Life brings with a plethora of experiences, each with a flavour of its own. I wish to share with all my readers these various experiences and observations that I have made during my time here on this planet. They may be funny, thought-provoking or simple reflections. I do hope you will find these enjoyable and interesting.

Friday, 9 March 2012

Tomato Rasam - Say Goodbye to your Cough and Cold

Tomato Rasam

Rasam is a spicy Indian version of a thin soup which can be drunk on its own or mixed with rice and eaten.  The word "ras" in Sanskrit means juice.  There are various versions of rasams such as molagu  (pepper) rasam, jeera (cumin) rasam, poondu (garlic) rasam, elmachampazham (lemon) rasam .....

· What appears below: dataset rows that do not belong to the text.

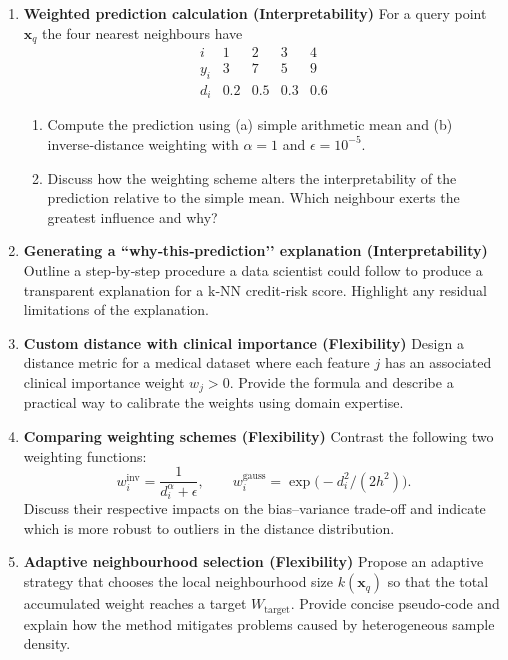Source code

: \documentclass[12pt, a4paper]{article}
\begin{document}
\begin{enumerate}
    \item \textbf{Weighted prediction calculation (Interpretability)}  
    For a query point \(\mathbf{x}_q\) the four nearest neighbours have
    \[
    \begin{array}{c|cccc}
    i & 1 & 2 & 3 & 4\\\hline
    y_i & 3 & 7 & 5 & 9\\
    d_i & 0.2 & 0.5 & 0.3 & 0.6
    \end{array}
    \]
    \begin{enumerate}
        \item Compute the prediction using (a) simple arithmetic mean and (b) inverse‑distance weighting with \(\alpha=1\) and \(\epsilon=10^{-5}\).
        \item Discuss how the weighting scheme alters the interpretability of the prediction relative to the simple mean. Which neighbour exerts the greatest influence and why?
    \end{enumerate}
    
    \item \textbf{Generating a “why‑this‑prediction’’ explanation (Interpretability)}  
    Outline a step‑by‑step procedure a data scientist could follow to produce a transparent explanation for a k‑NN credit‑risk score. Highlight any residual limitations of the explanation.

    \item \textbf{Custom distance with clinical importance (Flexibility)}  
    Design a distance metric for a medical dataset where each feature \(j\) has an associated clinical importance weight \(w_j>0\). Provide the formula and describe a practical way to calibrate the weights using domain expertise.

    \item \textbf{Comparing weighting schemes (Flexibility)}  
    Contrast the following two weighting functions:
    \[
    w_i^{\text{inv}} = \frac{1}{d_i^{\alpha}+\epsilon}, \qquad
    w_i^{\text{gauss}} = \exp\!\bigl(-d_i^{2}/(2h^{2})\bigr).
    \]
    Discuss their respective impacts on the bias–variance trade‑off and indicate which is more robust to outliers in the distance distribution.

    \item \textbf{Adaptive neighbourhood selection (Flexibility)}  
    Propose an adaptive strategy that chooses the local neighbourhood size \(k(\mathbf{x}_q)\) so that the total accumulated weight reaches a target \(W_{\text{target}}\). Provide concise pseudo‑code and explain how the method mitigates problems caused by heterogeneous sample density.


\end{enumerate}
\end{document}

The most common rasam which is made on a daily basis in most South Indian homes is tomato rasam.  This is made with tamarind extract, tomatoes and tur dal (lentils).  The tomato rasam I am going to describe today is a slight variation with pepper and ginger and no tamarind or dal.  I find this a very soothing drink whenever I have a cold or cough.

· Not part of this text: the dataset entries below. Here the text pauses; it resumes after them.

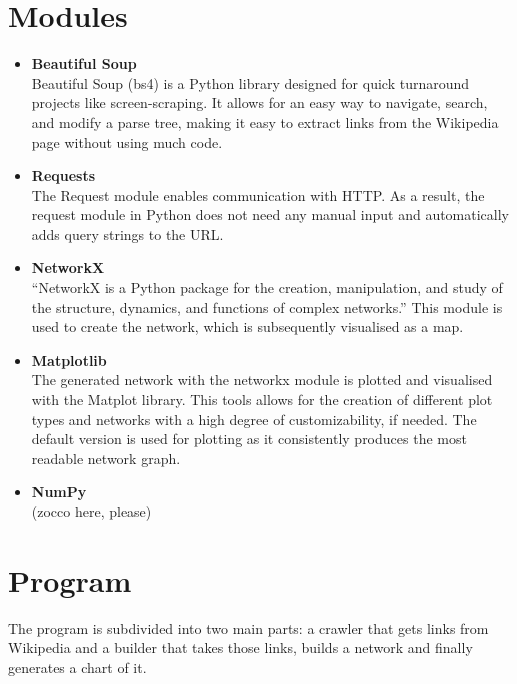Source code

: \documentclass[10pt]{article}
\begin{document}
\section{Modules}

 \begin{itemize}    %
        \item\textbf{Beautiful Soup}\\
	Beautiful Soup (bs4) is a Python library designed for quick turnaround projects like screen-scraping. It allows for an easy way to navigate, search, and modify a parse tree, making it 	easy to extract links from the Wikipedia page without using much code. \cite{cru} 
 
        \item \textbf{Requests}\\
 	The Request module enables communication with HTTP. As a result, the request module in Python does not need any manual input and automatically adds query strings to the  	
	URL.   \cite{req}
	
        \item \textbf{NetworkX}\\
	``NetworkX is a Python package for the creation, manipulation, and study of the structure, dynamics, and functions of complex networks.'' \cite{net} This module is used to create 
	the network, which is subsequently visualised as a map. 
	
        \item \textbf{Matplotlib}\\
        The generated network with the networkx module is plotted and visualised with the Matplot library. This tools allows for the creation of different plot types and networks with a high 	
        degree of customizability, if needed. The default version is used for plotting as it consistently produces the most readable network graph. 
        
        \item \textbf{NumPy}\\
        
        (zocco here, please)
        
        
    \end{itemize}
 

\section{Program}
The program is subdivided into two main parts: a crawler that gets links from Wikipedia and a builder that takes those links, builds a network and finally generates a chart of it.
\end{document}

Tomatoes (preferably the indigenous variety called "naati" tomatoes in the South - they are very sour and hence we can avoid adding tamarind) - 250 g
Ginger - 1 inch
Powdered pepper - 1 large pinch
Garlic - 3-4 cloves
Powdered cumin (jeera)- 1 large pinch
Turmeric powder - A dash
Gingelly oil or ghee - 1 teaspoon
Whole cumin (jeera) seeds - 1/4 teaspoon
Rasam powder - 1/2 teaspoon
Salt - to taste
Corriander leaves washed and finely chopped

Rasam Powder:

Dhaniya (Corriander seeds) - 2 measures
Tur dal - 1 measure
Red chillies - 2 measures
Pepper - 1 tbsp
Jeera (Cumin seeds) - 1 measure

Dry roast all the above ingredients and powder finely in the dry grinder jar of your mixer.

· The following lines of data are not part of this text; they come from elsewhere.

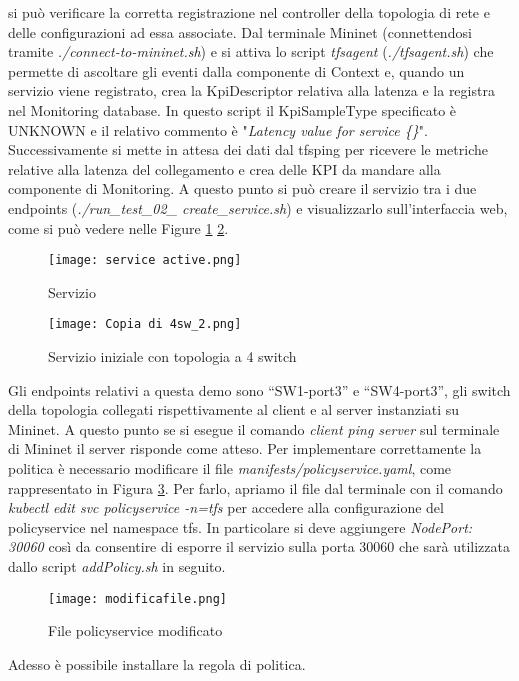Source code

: si può verificare la corretta registrazione nel controller della topologia di rete e delle configurazioni ad essa associate.
Dal terminale Mininet (connettendosi tramite \textit{./connect-to-mininet.sh}) e
si attiva lo script \textit{tfsagent} (\textit{./tfsagent.sh}) che permette di ascoltare gli eventi dalla componente di Context e, 
quando un servizio viene registrato, crea la KpiDescriptor relativa alla latenza e la registra nel Monitoring database.
In questo script il KpiSampleType specificato è UNKNOWN e il relativo commento è "\textit{Latency value for service \{\}}".
Successivamente si mette in attesa dei dati dal tfsping per ricevere le metriche relative alla latenza del collegamento e crea delle KPI da mandare alla componente di Monitoring.
\newline A questo punto si può creare il servizio tra i due endpoints (\textit{./run\_test\_02\_ create\_service.sh}) e visualizzarlo sull'interfaccia web, come si può vedere nelle Figure \ref{fig:ser} \ref{fig:sw4}.
\begin{figure}[h]
    \centering
    \texttt{[image: service active.png]}
    \caption{Servizio}
    \label{fig:ser}
\end{figure}
\begin{figure}[h]
    \centering
    \texttt{[image: Copia di 4sw\_2.png]}
    \caption{Servizio iniziale con topologia a 4 switch}
    \label{fig:sw4}
\end{figure}
Gli endpoints relativi a questa demo sono “SW1-port3” e “SW4-port3”, 
gli switch della topologia collegati rispettivamente al client e al server instanziati su Mininet.
A questo punto se si esegue il comando \textit{client ping server} sul terminale di Mininet il server risponde come atteso.
Per implementare correttamente la politica è necessario modificare il file \textit{manifests/policyservice.yaml}, come rappresentato in Figura \ref{fig:pol}.
Per farlo, apriamo il file dal terminale con il comando \textit{kubectl edit svc policyservice -n=tfs} per accedere alla configurazione del policyservice nel namespace tfs.
In particolare si deve aggiungere \textit{NodePort: 30060} così da consentire di esporre il servizio sulla porta 30060 che sarà utilizzata dallo script \textit{addPolicy.sh} in seguito.
\begin{figure}[h]
    \centering
    \texttt{[image: modificafile.png]}
    \caption{File policyservice modificato}
    \label{fig:pol}
\end{figure}
Adesso è possibile installare la regola di politica.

Boil the tomatoes.  Blend them in a mixer and strain the juice.  (Try and retain some of the pulp and remove the seeds).  Put it on to boil.  To this add finely chopped ginger and garlic.  Add 1/2 a teaspoonful of rasam powder (this can either be home made or bought.  MTR, Nilgiri's, 777 are some of the popular brands of rasam powder available in the shops.  The recipe given above is my aunt's and I can vouch it tastes absolutely fantastic.  Add water to adjust thickness to individual needs.  Add salt and turmeric powder.  Once the mixture comes to a boil, reduce the flame.  

Heat the oil / ghee separately.  (Ghee gives a wonderful aroma and flavour to the rasam, but for those who can't use ghee for health reasons, gingelly oil is a good alternative).  Add the cumin seeds to it and wait till brown.  Then add the cumin powder and pepper powder to it and mix.  Add to the rasam.  Garnish with corriander leaves.

Voilà, your tomato rasam is ready.  Tastes absolutely divine, doesn't it?????  Get prepared to say goodbye to your cough and cold.